The popularity and relative efficacy of cognitive behavioural therapy for eating disorders may be due, in part, to the effective measurement of conscious, compulsive restraint cognitions – with self-report or neurocognitive paradigms for example – that may be easier to measure than non-consciously derived impulsive tendencies. Despite this, standard treatments for eating disorders continue to be subject to high relapse rates. However, the RD0C provides suggestions for other measures, such as cellular systems, genes, molecules (neurotransmitters) and neural systems that may well influence conscious compulsions, but are themselves functioning non-consciously within biological systems.

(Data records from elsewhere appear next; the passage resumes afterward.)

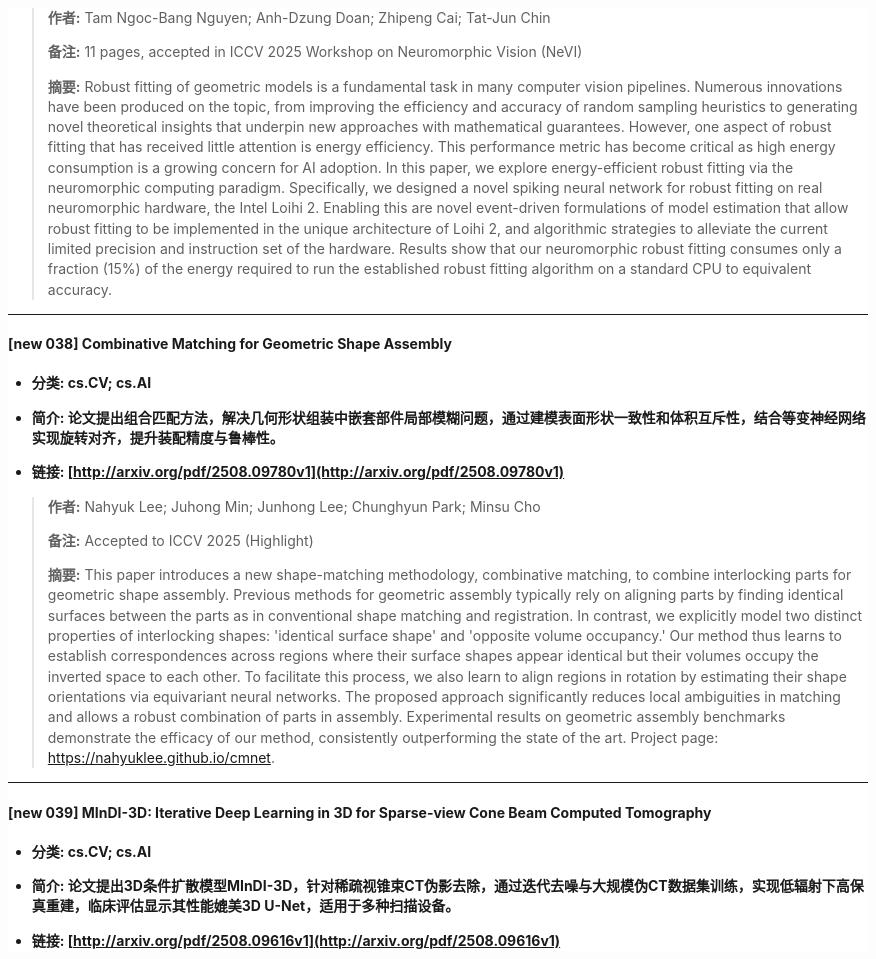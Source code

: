 > **作者:** Tam Ngoc-Bang Nguyen; Anh-Dzung Doan; Zhipeng Cai; Tat-Jun Chin
>
> **备注:** 11 pages, accepted in ICCV 2025 Workshop on Neuromorphic Vision (NeVI)
>
> **摘要:** Robust fitting of geometric models is a fundamental task in many computer vision pipelines. Numerous innovations have been produced on the topic, from improving the efficiency and accuracy of random sampling heuristics to generating novel theoretical insights that underpin new approaches with mathematical guarantees. However, one aspect of robust fitting that has received little attention is energy efficiency. This performance metric has become critical as high energy consumption is a growing concern for AI adoption. In this paper, we explore energy-efficient robust fitting via the neuromorphic computing paradigm. Specifically, we designed a novel spiking neural network for robust fitting on real neuromorphic hardware, the Intel Loihi 2. Enabling this are novel event-driven formulations of model estimation that allow robust fitting to be implemented in the unique architecture of Loihi 2, and algorithmic strategies to alleviate the current limited precision and instruction set of the hardware. Results show that our neuromorphic robust fitting consumes only a fraction (15%) of the energy required to run the established robust fitting algorithm on a standard CPU to equivalent accuracy.
>
---
#### [new 038] Combinative Matching for Geometric Shape Assembly
- **分类: cs.CV; cs.AI**

- **简介: 论文提出组合匹配方法，解决几何形状组装中嵌套部件局部模糊问题，通过建模表面形状一致性和体积互斥性，结合等变神经网络实现旋转对齐，提升装配精度与鲁棒性。**

- **链接: [http://arxiv.org/pdf/2508.09780v1](http://arxiv.org/pdf/2508.09780v1)**

> **作者:** Nahyuk Lee; Juhong Min; Junhong Lee; Chunghyun Park; Minsu Cho
>
> **备注:** Accepted to ICCV 2025 (Highlight)
>
> **摘要:** This paper introduces a new shape-matching methodology, combinative matching, to combine interlocking parts for geometric shape assembly. Previous methods for geometric assembly typically rely on aligning parts by finding identical surfaces between the parts as in conventional shape matching and registration. In contrast, we explicitly model two distinct properties of interlocking shapes: 'identical surface shape' and 'opposite volume occupancy.' Our method thus learns to establish correspondences across regions where their surface shapes appear identical but their volumes occupy the inverted space to each other. To facilitate this process, we also learn to align regions in rotation by estimating their shape orientations via equivariant neural networks. The proposed approach significantly reduces local ambiguities in matching and allows a robust combination of parts in assembly. Experimental results on geometric assembly benchmarks demonstrate the efficacy of our method, consistently outperforming the state of the art. Project page: https://nahyuklee.github.io/cmnet.
>
---
#### [new 039] MInDI-3D: Iterative Deep Learning in 3D for Sparse-view Cone Beam Computed Tomography
- **分类: cs.CV; cs.AI**

- **简介: 论文提出3D条件扩散模型MInDI-3D，针对稀疏视锥束CT伪影去除，通过迭代去噪与大规模伪CT数据集训练，实现低辐射下高保真重建，临床评估显示其性能媲美3D U-Net，适用于多种扫描设备。**

- **链接: [http://arxiv.org/pdf/2508.09616v1](http://arxiv.org/pdf/2508.09616v1)**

With this in mind, measures of impulsivity (e.g. anxiety, appetitive and non-conscious responses to food) may help to inform treatment efficacy, alongside more deliberative, psychological measures of compulsivity (e.g. self-report, neurocognitive tasks). Measuring the overlap between impulsivity and compulsivity in AN, from the perspective of the RDoC cognitive systems domain, may enable a more accurate model of appetite restraint that can improve relapse rates post-treatment.
Conflict of interest
The author declares no conflict of interest.